When you think of radioactive waste (and hopefully, you don’t think about it often), you probably don’t think about the massive clean up efforts that happen for years after a disaster. In 2011, the Fukushima nuclear plants suffered severe damage from the earthquake and tsunami. The entire area is nearly a ghost town now due to radioactive waste concerns. From an international collaboration, two scientists have discovered a new use for graphene oxide.
In an experiment, the scientists simulated radioactive waste in their lab so they could test how the graphene oxide reacted. Without getting too technical, when graphene oxide mixed with waste particles, and attracted to the worst toxins, binds itself to them. From there, giant clumps of radioactive waste are formed, within minutes of the graphene oxide’s introduction. The two researchers working on this project worked on removing the 30 rare Earth elements on the periodic table from the simulated waste liquid.
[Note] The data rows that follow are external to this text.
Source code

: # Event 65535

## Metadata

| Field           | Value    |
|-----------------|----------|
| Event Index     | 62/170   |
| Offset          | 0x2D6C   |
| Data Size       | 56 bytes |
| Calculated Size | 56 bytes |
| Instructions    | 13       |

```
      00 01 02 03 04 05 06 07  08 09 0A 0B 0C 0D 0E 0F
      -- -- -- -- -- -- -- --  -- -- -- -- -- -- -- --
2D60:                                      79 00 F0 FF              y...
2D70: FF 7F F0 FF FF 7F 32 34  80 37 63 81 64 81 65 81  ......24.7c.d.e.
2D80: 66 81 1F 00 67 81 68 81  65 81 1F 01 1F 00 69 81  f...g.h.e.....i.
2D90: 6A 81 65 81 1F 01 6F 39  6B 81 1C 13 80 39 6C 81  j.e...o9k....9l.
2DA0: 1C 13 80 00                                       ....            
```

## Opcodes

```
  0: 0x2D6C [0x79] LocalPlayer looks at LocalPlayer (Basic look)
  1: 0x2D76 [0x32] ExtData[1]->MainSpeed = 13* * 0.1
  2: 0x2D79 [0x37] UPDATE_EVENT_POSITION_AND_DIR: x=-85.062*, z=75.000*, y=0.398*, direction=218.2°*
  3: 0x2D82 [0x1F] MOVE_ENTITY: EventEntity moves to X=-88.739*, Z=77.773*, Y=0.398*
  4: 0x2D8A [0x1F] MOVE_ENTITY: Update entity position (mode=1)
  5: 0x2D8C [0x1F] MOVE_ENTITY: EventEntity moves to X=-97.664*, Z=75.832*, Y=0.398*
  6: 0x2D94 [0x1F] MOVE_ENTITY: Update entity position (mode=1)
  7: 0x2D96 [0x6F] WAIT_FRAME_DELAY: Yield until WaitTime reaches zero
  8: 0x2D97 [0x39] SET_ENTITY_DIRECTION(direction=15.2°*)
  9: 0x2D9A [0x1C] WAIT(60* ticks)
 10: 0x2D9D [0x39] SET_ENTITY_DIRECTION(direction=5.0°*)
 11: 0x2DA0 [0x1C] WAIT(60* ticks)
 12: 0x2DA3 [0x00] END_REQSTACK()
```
In addition to graphene oxide playing a major role in cleaning up radioactive waste, it can also help clean up the same radionuclides present in fracking fluids. One of the scientists, James Tour, said, “When groundwater comes out of a well and it’s radioactive above a certain level, it can’t be put back into the ground. Companies have to ship contaminated water to repository sties around the country at a very large expense.” The idea is to be able to use graphene oxide as a way of clumping these radionuclides together while still being able to use the water that comes from fracking.
Since this information is new and these experiments have only been performed with simulated waste, there is no real way to predict what could happen with graphene oxide. However, if it can help clean up radioactive waste spills and remove radionuclides from fracking water, who knows how else it could be used. Clean water will become a major concern in the coming years, so everything we can do to help conserve what we have will prove to be very helpful.